The original plan had been to crawl across the northern guard lines like thieves in the dark: sweaty palms, fake IDs, whispered prayers. But that plan was dead.

With Enoos at the wheel, the three of them cruised into Southern territory in their own car, cool air pouring in—twenty minutes of calm before whatever storm waited beyond the coastline.

At the checkpoint, the northern guards barely looked up. They scanned Enoos Emaar’s Turkish ID, glanced at the time, and asked why anyone would head south this late.

Enoos just shrugged with a bashful smile, said he was taking his friends to Lamma Castle for a little midnight fun.

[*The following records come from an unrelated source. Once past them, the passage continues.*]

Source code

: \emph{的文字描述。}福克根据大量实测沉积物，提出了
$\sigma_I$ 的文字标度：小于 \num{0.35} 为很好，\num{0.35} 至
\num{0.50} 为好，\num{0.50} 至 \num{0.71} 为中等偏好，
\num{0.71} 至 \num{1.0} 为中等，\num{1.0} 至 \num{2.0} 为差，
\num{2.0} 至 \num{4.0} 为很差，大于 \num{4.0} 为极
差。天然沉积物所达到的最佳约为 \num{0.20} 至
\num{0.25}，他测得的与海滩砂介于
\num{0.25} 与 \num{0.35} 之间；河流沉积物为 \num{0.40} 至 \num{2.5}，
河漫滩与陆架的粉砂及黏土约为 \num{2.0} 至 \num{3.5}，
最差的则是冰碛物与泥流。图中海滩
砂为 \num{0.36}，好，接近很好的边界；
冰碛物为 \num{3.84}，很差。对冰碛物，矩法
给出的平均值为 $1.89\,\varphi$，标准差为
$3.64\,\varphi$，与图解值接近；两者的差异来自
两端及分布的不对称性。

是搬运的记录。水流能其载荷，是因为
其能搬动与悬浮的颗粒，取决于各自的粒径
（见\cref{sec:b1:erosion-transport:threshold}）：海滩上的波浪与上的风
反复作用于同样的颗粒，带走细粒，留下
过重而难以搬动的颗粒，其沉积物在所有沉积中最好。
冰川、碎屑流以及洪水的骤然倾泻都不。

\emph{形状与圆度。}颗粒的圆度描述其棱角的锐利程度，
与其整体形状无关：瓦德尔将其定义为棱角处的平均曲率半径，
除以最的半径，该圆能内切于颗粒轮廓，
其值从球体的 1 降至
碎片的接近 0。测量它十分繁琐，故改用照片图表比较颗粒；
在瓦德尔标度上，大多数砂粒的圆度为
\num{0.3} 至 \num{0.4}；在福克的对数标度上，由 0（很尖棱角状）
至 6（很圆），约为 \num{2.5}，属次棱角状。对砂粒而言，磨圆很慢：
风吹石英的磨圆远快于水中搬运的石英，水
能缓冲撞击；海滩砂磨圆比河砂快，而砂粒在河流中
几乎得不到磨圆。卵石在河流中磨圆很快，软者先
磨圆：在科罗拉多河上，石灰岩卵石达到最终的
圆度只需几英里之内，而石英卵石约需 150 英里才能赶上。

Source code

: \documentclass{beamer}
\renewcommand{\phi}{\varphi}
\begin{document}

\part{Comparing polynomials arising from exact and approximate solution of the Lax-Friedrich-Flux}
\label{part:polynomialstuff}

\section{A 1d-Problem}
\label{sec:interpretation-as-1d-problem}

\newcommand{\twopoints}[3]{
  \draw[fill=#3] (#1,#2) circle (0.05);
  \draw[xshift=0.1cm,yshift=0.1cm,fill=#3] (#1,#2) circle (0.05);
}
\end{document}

The guard smirked and waved them through. No one on the island questioned late-night border hops if it meant heading into the southern zones. Down here, tourism was king, and kings needed to be entertained.
Clubs.
Women.
Betting.
Vice was the welcome mat.

Their destination wasn’t far. Just beyond the mountain’s curve, a steel jungle of massive cylindrical tanks loomed into view—Vassiliko Oil Reserve Zone.

They passed rows of oil drums, each the size of a two-story house, crouched along the mountain’s base like sleeping beasts. Then came the real target: Vassiliko Port.

Calling it a port was generous. It was an LNG terminal—a deepwater station feeding pipelines that stretched out into the sea like arteries. From land, a narrow catwalk jutted two kilometers straight into the black surf.

At the far end, a floating platform split into an L-shape. That’s where the tankers offloaded—mother vessels docking to bleed fuel into the country’s heart.

Tonight, three ships blinked their signal lights out at sea. One of them was their target.

Enoos had followed this madness halfway across the island. But standing here now, staring at the sea-slick steel and the wind-bent causeway, he knew there was no way he could make it out there. Not physically. Not at his age.

The others picked up on it and started ribbing him again.
Ahmed grinned, nudging him with a laugh,

—Sheikh Emaar, this spy game was never your style. Allah saved your dignity tonight.

Even Omar Hassan cracked a smile at that, which for him was rare.
They adjusted the plan.

Enoos would stay back, closer to shore. If something went sideways, he’d act as their spotter. They handed him the night-vision binoculars and a handgun.

He hesitated, thinking the weapon should go with them, but they waved it off and said they had their own ways of protecting themselves. If it really came down to a chase, they explained, the best thing Enoos could do was fire a few warning shots into the air.

It wouldn’t stop armed pursuers, but it might slow them—make them pause just long enough to rethink. Confusion buys seconds. And seconds matter when death can run faster than thought.

So the handgun stayed with Enoos. Cold steel, warm breath, and the sea whispering its secrets just beyond the light.

Through the night-vision binoculars, Enoos Emaar had been tracking Omar and Ahmed. For a while, it worked. They moved along the narrow steel artery that snaked over the sea—just shadows among the tangled pipes and machinery. But eventually, fatigue set in.

His eyes burned. He shifted focus, panning slowly toward the ships.

The first two vessels looked exactly as expected in a place like this—bulk tankers, bloated with oil. But the third one was different. Starliner Z.
No crew on deck. No loading cranes. Nothing moved.

He frowned. What exactly were Ahmed and Omar planning to find on that thing? How would they even reach it?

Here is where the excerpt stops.